2010 Annual Report
1a.Objectives (from AD-416)
To identify and differentiate typical and atypical case samples of CWD and Scrapie by characterizing the biologic phenotype and pathologic profile of these agents when administered to susceptible lines of transgenic and inbred mice.
1b.Approach (from AD-416)
Tissue samples from deer, elk, sheep and goats with Transmissible Spongiform Encephalopathy (TSE) will be administered to mice by intracerebral injection. Multiple tissue types will be included, such as samples of brain, lymph node, blood, urine, feces, antler velvet and muscle. Mouse models used as recipient hosts will include both preexisting and recently created transgenic and inbred mouse lines. Recipient mouse phenotype will be evaluated by measuring clinical response, population disease rate, incubation time, and pathologic profile within the central nervous system (CNS). Pathologic profile of CNS lesion foci is assessed by evaluating anatomic localization, spongiform change, astrocytic gliosis, and deposition of protease resistant prion protein. Documents SCA with U. of WA.

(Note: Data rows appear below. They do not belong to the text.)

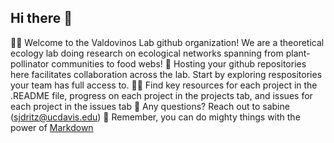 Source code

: ## Hi there 👋

🙋‍♀️ Welcome to the Valdovinos Lab github organization! We are a theoretical ecology lab doing research on ecological networks spanning from plant-pollinator communities to food webs!
🌈 Hosting your github repositories here facilitates collaboration across the lab. Start by exploring respositories your team has full access to.
👩‍💻 Find key resources for each project in the .README file, progress on each project in the projects tab, and issues for each project in the issues tab
🍿 Any questions? Reach out to sabine (sjdritz@ucdavis.edu)
🧙 Remember, you can do mighty things with the power of [Markdown](https://docs.github.com/github/writing-on-github/getting-started-with-writing-and-formatting-on-github/basic-writing-and-formatting-syntax)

The purpose of this SCA is to identify and differentiate typical and atypical case samples of Chronic Wasting Disease (CWD) and scrapie by characterizing the biologic phenotype and pathologic profile of these agents when administered to susceptible lines of transgenic and inbred mice. Mice have been inoculated with tissue from sheep with two Nor98-like isolates and classical scrapie, and with tissue from mule deer. Mice are monitored for incubation time and clinical disease, and evaluated postmortem for pathologic changes in the brain and other tissues along with accumulation of abnormal prion within the tissues. There are regular interactions between the ADODR, ADRU scientists and University of Washington collaborators through personnel visits, conference calls and electronic exchange of data.